Saturday, March 22, 2008

Long Road to JWST

I downloaded a great presentation and transcript from a January 2008 briefing for JPL Solar System Ambassadors on the James Webb Space Telescope (JWST). Unfortunately I couldn't attend the live telephone briefing, but I learned a lot from the presentation and the speaker's transcript. It's quite an amazing project, and when it is launched in 2013, it will certainly be a worthy successor to the Hubble Space Telescope. I found an earlier version (May 2007) of this talk by STScI's Knox Long here (~2.6 MB PDF).
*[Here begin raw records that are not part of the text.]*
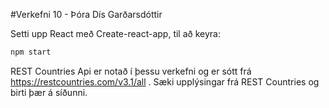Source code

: #Verkefni 10 - Þóra Dís Garðarsdóttir

Setti upp React með Create-react-app, til að keyra:

```bash
npm start
```

REST Countries Api er notað í þessu verkefni og er sótt frá https://restcountries.com/v3.1/all . Sæki upplýsingar frá REST Countries og birti þær á síðunni.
JWST will operate in the infrared and will have a much larger primary mirror than HST, as shown in the graphic above. It will also be vastly more complex. I was talking recently with a colleague who is involved with the validation of the optical fabrication, assembly, and testing plans for JWST. As you might expect, NASA is not taking any chances on a Hubble-type mistake, and there are checks upon checks upon checks, with close attention paid to the assembly and test procedures and the testing optics (which were the source of HST's troubles). But the tolerances are incredibly tight (he mentioned that one engineer cheered when he learned of a particular tolerance that was about the thickness of a sheet of paper - such an unusually huge tolerance would be easy to achieve, but most tolerances are much, much tighter). The number of interacting systems and the number of items in the error budget are simply immense.

In addition to the usual problems of precision optical fabrication and the vibrations and stresses of launch, JWST must maintain its precision through a complex automated "unfolding" in space, and must operate at cryogenic temperatures. To stay cool, it will operate at L2, a special orbital point far beyond the moon. So a Hubble-like service mission will be essentially impossible. It will be possible to do various adjustments on-orbit, but it basically has to work "right out of the box" (or launch shroud).

When they say this project is challenging, they are not kidding. Will it be ready to launch by 2013? Everybody on the project is working to anticipate all the possible problems so it will make the date and work perfectly - but there is still a long road ahead.